Current Deployments and Activities
The Harvard Medical School Meeting on Personally Controlled Health Record Infrastructure. PCHRI 2006 was the first major international meeting to focus specifically on the issues of creating an interoperable policy and technology framework for personally controlled health records. One hundred leaders in the field spent one and a half days at the Countway Library working across three tracks -- technical, societal, and business. PCHRI 2007 will be held in November, 2007.
Dossia We are extending Indivo to provide the base architecture for the Dossia Personally Controlled Health Records system. Through Dossia, we hope to make Indivo available to millions of employees of major United States companies.
Harvard Teaching Hospitals. Indivo is the patient controlled medical record for Children's Hospital Boston, and we are currently addressing the complex issues around patient consent for minors regarding access to their medical information.
RHIO/SNO. Indivo has become the patient controlled gateway to the Massachusetts SHARE (Simplifying Healthcare Among Regional Entities -- MA-SHARE) regional health information organization (RHIO). (RHIOs are now sometimes alternatively called subnetwork organizations -- SNOs)
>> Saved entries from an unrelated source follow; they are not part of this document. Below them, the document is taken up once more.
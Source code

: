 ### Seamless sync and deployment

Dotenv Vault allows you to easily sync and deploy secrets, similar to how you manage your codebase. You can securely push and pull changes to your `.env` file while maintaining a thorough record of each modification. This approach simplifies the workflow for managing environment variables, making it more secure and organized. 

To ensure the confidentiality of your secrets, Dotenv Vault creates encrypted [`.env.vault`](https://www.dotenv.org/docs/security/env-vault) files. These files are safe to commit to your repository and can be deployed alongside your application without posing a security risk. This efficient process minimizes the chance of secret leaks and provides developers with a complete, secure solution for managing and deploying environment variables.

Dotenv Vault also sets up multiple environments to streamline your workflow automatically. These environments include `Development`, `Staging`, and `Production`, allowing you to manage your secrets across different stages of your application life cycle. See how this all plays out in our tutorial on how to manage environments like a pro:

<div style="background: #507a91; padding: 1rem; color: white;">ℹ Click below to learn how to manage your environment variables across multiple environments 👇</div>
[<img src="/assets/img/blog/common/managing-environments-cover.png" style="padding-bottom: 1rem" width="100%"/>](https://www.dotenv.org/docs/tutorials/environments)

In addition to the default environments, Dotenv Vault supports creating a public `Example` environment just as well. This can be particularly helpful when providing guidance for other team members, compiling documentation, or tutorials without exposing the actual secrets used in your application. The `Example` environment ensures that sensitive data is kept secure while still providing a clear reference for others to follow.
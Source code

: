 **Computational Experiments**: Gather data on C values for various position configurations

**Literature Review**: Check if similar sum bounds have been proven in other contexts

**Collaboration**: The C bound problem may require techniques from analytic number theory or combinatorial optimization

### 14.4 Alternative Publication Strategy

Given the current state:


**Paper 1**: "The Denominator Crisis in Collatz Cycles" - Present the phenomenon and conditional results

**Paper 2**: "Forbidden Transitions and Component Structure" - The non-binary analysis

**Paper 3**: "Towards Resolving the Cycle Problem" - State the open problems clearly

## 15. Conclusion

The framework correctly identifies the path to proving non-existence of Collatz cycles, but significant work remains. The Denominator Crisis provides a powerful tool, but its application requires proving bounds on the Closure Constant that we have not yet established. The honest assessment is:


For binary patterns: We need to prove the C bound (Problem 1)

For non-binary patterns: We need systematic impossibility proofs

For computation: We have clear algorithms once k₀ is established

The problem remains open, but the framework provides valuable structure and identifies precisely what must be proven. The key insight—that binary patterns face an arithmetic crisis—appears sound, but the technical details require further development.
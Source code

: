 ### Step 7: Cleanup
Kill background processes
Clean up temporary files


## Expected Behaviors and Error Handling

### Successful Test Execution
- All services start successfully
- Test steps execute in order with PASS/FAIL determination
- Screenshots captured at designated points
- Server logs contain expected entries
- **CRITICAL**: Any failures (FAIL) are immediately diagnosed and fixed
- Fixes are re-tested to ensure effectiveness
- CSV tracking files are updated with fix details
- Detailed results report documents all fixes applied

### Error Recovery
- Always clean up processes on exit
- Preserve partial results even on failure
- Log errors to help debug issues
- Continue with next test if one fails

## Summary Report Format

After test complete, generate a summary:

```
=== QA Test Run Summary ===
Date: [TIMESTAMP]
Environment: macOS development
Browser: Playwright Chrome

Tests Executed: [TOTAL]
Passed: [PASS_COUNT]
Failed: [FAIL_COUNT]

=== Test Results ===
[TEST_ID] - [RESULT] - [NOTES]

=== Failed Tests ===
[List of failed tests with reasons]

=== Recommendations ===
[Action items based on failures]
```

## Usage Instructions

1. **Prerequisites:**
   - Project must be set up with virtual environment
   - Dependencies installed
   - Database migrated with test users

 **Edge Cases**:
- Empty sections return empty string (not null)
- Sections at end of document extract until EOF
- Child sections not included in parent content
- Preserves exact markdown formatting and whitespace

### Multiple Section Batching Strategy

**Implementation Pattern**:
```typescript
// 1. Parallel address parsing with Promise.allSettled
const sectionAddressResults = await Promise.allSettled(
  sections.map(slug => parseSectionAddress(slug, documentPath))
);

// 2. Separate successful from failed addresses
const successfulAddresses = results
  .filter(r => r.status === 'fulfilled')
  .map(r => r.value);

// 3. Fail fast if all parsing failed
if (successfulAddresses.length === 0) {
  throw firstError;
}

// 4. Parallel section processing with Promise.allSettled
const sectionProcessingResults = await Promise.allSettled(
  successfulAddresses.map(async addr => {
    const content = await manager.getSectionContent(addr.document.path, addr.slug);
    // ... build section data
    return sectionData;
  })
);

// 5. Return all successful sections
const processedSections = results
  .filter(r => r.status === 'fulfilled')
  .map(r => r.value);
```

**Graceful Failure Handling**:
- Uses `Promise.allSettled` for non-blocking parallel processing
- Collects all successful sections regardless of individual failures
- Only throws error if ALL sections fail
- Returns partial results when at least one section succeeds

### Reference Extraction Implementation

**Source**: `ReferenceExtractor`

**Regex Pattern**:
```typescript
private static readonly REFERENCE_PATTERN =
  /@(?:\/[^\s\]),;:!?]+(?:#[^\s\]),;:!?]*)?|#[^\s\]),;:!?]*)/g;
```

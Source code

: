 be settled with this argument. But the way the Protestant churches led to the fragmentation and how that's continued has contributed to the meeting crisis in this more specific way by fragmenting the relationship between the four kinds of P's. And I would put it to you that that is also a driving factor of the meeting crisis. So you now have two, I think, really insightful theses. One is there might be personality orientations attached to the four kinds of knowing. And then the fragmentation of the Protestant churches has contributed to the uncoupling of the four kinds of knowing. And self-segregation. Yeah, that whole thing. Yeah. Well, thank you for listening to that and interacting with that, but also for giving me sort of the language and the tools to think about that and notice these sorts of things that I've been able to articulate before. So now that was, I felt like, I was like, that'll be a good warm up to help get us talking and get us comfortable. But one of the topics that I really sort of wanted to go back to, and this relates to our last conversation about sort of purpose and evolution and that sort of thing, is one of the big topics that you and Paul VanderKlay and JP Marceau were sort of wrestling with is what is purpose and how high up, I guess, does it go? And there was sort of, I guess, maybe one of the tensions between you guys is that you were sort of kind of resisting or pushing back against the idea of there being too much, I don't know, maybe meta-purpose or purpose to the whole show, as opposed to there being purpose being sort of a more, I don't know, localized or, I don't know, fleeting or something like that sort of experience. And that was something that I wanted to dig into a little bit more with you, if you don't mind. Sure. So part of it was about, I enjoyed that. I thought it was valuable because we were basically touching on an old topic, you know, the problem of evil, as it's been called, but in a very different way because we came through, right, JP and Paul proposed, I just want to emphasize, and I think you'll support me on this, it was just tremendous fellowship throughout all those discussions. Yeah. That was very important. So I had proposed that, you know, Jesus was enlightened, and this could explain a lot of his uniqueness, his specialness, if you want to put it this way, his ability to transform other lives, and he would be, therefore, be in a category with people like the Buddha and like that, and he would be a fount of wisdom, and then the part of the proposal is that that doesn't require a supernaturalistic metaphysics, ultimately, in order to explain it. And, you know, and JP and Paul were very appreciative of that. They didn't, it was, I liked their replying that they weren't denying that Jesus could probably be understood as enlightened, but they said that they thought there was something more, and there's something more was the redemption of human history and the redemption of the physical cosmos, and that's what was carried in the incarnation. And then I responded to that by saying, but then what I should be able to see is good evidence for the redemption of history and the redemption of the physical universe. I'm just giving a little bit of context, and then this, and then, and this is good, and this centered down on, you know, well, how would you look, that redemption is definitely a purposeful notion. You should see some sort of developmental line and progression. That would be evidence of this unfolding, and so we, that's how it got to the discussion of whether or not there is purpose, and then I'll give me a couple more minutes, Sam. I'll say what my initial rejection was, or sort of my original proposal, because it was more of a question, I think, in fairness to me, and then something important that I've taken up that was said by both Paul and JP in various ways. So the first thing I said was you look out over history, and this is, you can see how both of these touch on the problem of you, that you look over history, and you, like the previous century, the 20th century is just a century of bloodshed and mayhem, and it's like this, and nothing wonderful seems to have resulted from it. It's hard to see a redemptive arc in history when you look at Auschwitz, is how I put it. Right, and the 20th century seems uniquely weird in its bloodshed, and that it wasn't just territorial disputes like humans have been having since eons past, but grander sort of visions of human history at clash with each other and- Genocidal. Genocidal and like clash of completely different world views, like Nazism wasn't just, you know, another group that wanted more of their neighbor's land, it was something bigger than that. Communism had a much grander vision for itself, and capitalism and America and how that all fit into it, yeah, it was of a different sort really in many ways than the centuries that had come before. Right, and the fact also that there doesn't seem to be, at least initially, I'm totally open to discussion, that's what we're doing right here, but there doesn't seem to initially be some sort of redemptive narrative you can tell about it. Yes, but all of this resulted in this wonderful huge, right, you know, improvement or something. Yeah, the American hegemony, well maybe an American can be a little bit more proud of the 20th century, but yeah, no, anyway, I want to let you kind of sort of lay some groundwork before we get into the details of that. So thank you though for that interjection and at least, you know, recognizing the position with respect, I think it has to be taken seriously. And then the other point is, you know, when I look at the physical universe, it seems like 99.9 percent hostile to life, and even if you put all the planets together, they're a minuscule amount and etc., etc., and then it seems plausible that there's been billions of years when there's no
Department of Health and Human Services Prototype PCHR. Under funding from HHS through the Office of the National Coordinator for Health Information Technology (ONC), we developed the national prototype for personally controlled health records, integrated into a regional and interregional data exchange. This was a joint project with the Markle Foundation, CSC, Dr. John Halamka (the HITSP chair and Chief Information Officer of Harvard Medical School) and the Indiana Health Information Exchange.
Employee Health. Indivo was deployed as part of an employee health program at the Hewlett Packard Corporation and other deployments are in the planning stages. This project was funded by the Centers for Disease Control and Prevention.
University Health. The Massachusetts Institute of Technology and Harvard University are adopting Indivo as the personally controlled health record for all students and employees.
Development. We are working with large vendors including the Cerner Corporation as well as many small vendors through an open source development initiative.